Nach kurzer Überprüfung wird klar, dass wir richtig sind. Ich nehme den deponierten Schlüssel an mich und winke Theo heran. Er steigt aus und deutet auf den Kofferraum.

»Lass das Gepäck im Wagen. Darum kümmern wir uns später«, rufe ich ihm zu, als sich die Außenbeleuchtung anstellt. Gleich darauf öffnet Brigitta die Haustür und tritt heraus. Im Schein der Lampe erkenne ich eine ältere Frau, die ihre langen grauen Haare offen trägt. Mit ausgebreiteten Armen kommt sie auf mich zu.

»Rieke, wie schön. Lass dich ansehen. Ganz ehrlich, ich hätte dich nicht wiedererkannt.«

So wäre es mir auch ergangen, wenn wir uns auf der Straße begegnet wären. In meiner Vorstellung ist sie nicht gealtert und trägt ihr strohblondes Haar zu einem Zopf gebunden. »Hier hat sich auch einiges verändert«, antworte ich und lasse mich von ihr umarmen.

Als Theo sich nähert, lässt sie von mir ab und begrüßt ihn. »Herzlich willkommen. Fühlt euch ganz wie zu Hause. Wenn ihr etwas braucht, dann zögert nicht und meldet euch.«

Wir nicken wie die Wackeldackel und stiefeln zur Stuga, dem kleinen Ferienhaus in ihrem Garten, das Brigitta an Feriengäste vermietet.

Ich schließe auf und knipse das Licht an.

»Immerhin ist es hier noch so wie früher«, stelle ich zufrieden fest, als ich das Mobiliar in Augenschein nehme. Auf den Stühlen und Sesseln habe ich schon als Kind gesessen. Ich öffne alle Türen. »Das war früher mein Zimmer.« Dass das Bett nicht bezogen ist, fällt mir sofort auf. Brigitta hat nur das Elternschlafzimmer für uns hergerichtet. Vermutlich ist sie davon ausgegangen, dass wir ein Paar sind.

»Meine Güte, ist das nett von ihr«, höre ich Theo in der Küche jubeln. Er stellt eine Platte mit Schnittchen und zwei Flaschen Light Bier auf den Tisch und greift beherzt zu.

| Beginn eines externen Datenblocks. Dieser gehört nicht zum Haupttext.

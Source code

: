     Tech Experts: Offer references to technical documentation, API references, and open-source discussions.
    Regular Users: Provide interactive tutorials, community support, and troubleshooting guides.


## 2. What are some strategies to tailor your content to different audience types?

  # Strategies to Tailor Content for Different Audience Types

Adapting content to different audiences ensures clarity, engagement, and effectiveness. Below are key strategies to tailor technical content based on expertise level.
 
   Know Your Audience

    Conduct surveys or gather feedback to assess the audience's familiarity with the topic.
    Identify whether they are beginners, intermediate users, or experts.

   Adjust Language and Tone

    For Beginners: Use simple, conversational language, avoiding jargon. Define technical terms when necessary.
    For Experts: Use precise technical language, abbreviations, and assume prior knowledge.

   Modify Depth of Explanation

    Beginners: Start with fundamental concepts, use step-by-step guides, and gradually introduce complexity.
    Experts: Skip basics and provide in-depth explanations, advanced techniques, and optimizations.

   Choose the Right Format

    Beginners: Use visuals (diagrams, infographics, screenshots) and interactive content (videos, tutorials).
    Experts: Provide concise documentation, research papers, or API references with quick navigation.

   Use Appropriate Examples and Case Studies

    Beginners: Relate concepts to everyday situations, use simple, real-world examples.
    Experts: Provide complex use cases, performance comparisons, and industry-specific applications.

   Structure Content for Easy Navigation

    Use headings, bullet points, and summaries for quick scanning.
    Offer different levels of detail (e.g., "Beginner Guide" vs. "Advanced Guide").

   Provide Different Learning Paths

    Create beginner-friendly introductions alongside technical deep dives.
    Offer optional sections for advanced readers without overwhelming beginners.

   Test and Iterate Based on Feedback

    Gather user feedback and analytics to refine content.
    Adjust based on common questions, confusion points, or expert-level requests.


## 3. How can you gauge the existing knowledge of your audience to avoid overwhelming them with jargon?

Ich halte mich zurück, denn ich mag keine Tiefseekrabben.

»Hast du gar keinen Hunger?«

Und ob ich den habe. Für ein Stück Käse oder Wurst würde ich eine meiner Nieren spenden. Aber bei rohen Garnelen, die in fetter Mayonnaise schwimmen, schließt sich mein Magen schon beim Anblick.

»Ich lasse mal eine Mahlzeit ausfallen«, erkläre ich und durchforste die Schublade nach einem Flaschenöffner.

»Skol«, salutiere ich und proste ihm zu.